Betts and Acuña both get on base and have pop in their bats. Betts is batting .368 in the playoffs after hitting 16 homers in 55 games during the regular season, and Acuña went deep 14 times in 46 games and had 38 walks for a .406 on-base percentage.
“Kind of shows where our game’s going, compared to what leadoff hitters used to look like,” Snitker said. “Now you look at two guys like that. The skill sets are unbelievable. They’re guys that can beat you with their legs, they can beat you on defense, and obviously the impact that they can have offensively."
DODGER FOR A MINUTE
California-born Braves catcher Travis d'Arnaud was with the Dodgers for less than a week and played in one game for them in May 2019, after he was released from the New York Mets, and before his contract was purchased by the Tampa Bay Rays.

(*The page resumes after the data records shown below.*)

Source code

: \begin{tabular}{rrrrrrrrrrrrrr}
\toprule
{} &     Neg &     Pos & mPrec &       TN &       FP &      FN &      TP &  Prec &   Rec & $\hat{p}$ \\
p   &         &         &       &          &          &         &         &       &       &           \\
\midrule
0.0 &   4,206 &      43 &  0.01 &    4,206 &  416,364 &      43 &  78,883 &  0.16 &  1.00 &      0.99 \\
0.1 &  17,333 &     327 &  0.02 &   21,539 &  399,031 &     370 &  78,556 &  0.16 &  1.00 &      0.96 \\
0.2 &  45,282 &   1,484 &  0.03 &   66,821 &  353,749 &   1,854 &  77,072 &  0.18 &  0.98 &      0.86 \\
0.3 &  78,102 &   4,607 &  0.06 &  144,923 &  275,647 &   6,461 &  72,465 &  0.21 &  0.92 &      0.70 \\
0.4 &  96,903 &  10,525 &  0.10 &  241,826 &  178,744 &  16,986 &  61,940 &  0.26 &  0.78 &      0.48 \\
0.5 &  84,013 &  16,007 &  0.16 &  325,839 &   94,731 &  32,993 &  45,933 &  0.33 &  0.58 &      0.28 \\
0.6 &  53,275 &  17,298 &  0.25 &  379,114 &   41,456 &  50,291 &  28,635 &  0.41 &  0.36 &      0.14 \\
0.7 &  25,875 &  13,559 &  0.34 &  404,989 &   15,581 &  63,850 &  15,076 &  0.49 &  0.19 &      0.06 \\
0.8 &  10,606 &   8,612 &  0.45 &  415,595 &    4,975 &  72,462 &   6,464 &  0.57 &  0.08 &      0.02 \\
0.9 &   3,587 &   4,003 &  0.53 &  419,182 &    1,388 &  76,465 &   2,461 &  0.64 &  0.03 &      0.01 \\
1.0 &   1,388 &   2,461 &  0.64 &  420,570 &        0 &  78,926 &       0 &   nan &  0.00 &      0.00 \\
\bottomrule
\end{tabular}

“I don’t like seeing him in the four hole against us for this next week, but really happy for him,” Roberts said.
After hitting .321 with nine homers for the Braves in the regular season, where he went as a free agent last offseason, d'Arnaud is hitting .421 with two homers in the playoffs, and with hits in every game.
Braves third base coach Ron Washington was manager of the Texas Rangers from 2007-14, including their only World Series appearances in 2010 and 2011. ... Snitker's 31-year-old son, Troy, is a hitting coach for the Astros, who are in the AL Championship Series. “It’s a really neat thing to have going on in our family,” the elder Snitker said.